The exhibition will coincede with the famous Penn Relays, the oldest and largest track and field competition in the United States. The event was first held in 1895 and now brings in more than 15,000 participants from high schools, colleges, and track clubs all over the country and the world each year.

While the average joe may not know anything about the people of the Sierra Madre, anyone who had read Born to Run knows exactly who I'm talking about. The people of the Sierra-Madre, or as we know them the Tarahumara or the Raramuri, live and breathe running. Running is not just a form of exercise, but something that is completely intertwined with their culture. The sandals they run in helped launch the barefoot running movement after Christopher McDougall described them in his now-famous book. As someone who is now a minimalist runner I can say that reading about the Raramuri and their experiences with barefoot running led me to try it out in the first place.

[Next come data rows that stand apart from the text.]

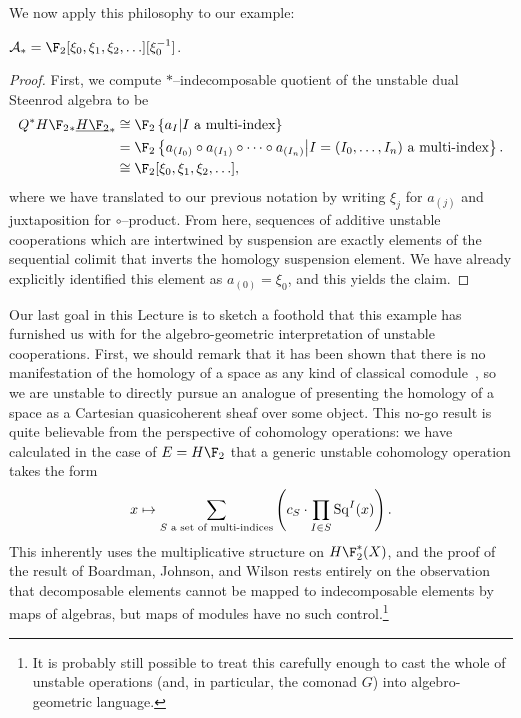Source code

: We now apply this philosophy to our example:
\begin{corollary}\label{StarIndecompsInUDualSteenrodAlg}
$\mathcal A_* = \F_2[\xi_0, \xi_1, \xi_2, \ldots][\xi_0^{-1}]$.
\end{corollary}
\begin{proof}
First, we compute $\ast$--indecomposable quotient of the unstable dual Steenrod algebra to be
\begin{align*}
Q^\ast H\F_2{}_* \OS{H\F_2}{*} & \cong \F_2\left\{a_{I} \middle| \text{$I$ a multi-index}\right\} \\
& = \F_2\left\{ a_{(I_0)} \circ a_{(I_1)} \circ \cdots \circ a_{(I_n)} \middle| \text{$I = (I_0, \ldots, I_n)$ a multi-index}\right\}. \\
& \cong \F_2[\xi_0, \xi_1, \xi_2, \ldots],
\end{align*}
where we have translated to our previous notation by writing $\xi_j$ for $a_{(j)}$ and juxtaposition for $\circ$--product.  From here, sequences of additive unstable cooperations which are intertwined by suspension are exactly elements of the sequential colimit that inverts the homology suspension element.  We have already explicitly identified this element as $a_{(0)} = \xi_0$, and this yields the claim.
\end{proof}

Our last goal in this Lecture is to sketch a foothold that this example has furnished us with for the algebro-geometric interpretation of unstable cooperations.  First, we should remark that it has been shown that there is no manifestation of the homology of a space as any kind of classical comodule~\cite[Theorem 9.4]{BJW}, so we are unstable to directly pursue an analogue of  presenting the homology of a space as a Cartesian quasicoherent sheaf over some object.  This no-go result is quite believable from the perspective of cohomology operations: we have calculated in the case of $E = H\F_2$ that a generic unstable cohomology operation takes the form \[x \mapsto \sum_{\text{$S$ a set of multi-indices}} \left(c_S \cdot \prod_{I \in S} \operatorname{Sq}^I(x)\right).\]  This inherently uses the multiplicative structure on $H\F_2^*(X)$, and the proof of the result of Boardman, Johnson, and Wilson rests entirely on the observation that decomposable elements cannot be mapped to indecomposable elements by maps of algebras, but maps of modules have no such control.\footnote{It is probably still possible to treat this carefully enough to cast the whole of unstable operations (and, in particular, the comonad $G$) into algebro-geometric language.}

The exhibition itself inhabits a small hallway at the museum. The space is filled mostly with photographs of the Raramuri taken by Diana Molina, who has documented their culture through the lens for over ten years. The gallery is prefaced by a short video introduction to the culture of the Raramuri. The late Micah True (Caballo Blanco) makes an appearance and talks about moving to the Sierra Madre and starting the Copper Canyon Ultra Marathon as a way to support and protect the Raramuri culture.

Lining the walls of the gallery are huge, colored photographs of Raramuri runners and some close ups of their shoes made from tire treads. In addition to the photographs there are a few cases filled with artifacts including a traditional runner's garment and the equipment used during the game of Rarajipari, in which participants pass a ball back and forth to one another over courses as far as 100 miles.

While the most notable characteristic about the Raramuri is their undying love of casually running ultra marathon distances, the exhibition goes beyond that, and reveals other parts of their culture. Visitors will learn about how the Raramuri celebrate their Semana Santa (Holy Week) around Easter with all sorts of festivities.

If you are in the Philadelphia area and have 30 minutes to spare this exhibition is definitely worth checking out. And, if you're feeling really gung-ho about the Raramuri, then come to the Museum next Wednesday, April 11th for a lecture by Born to Run's very own Christopher McDougall!

1 comment:

  1. wow- that looks really cool! (kind of out of my area, but looks amazing!)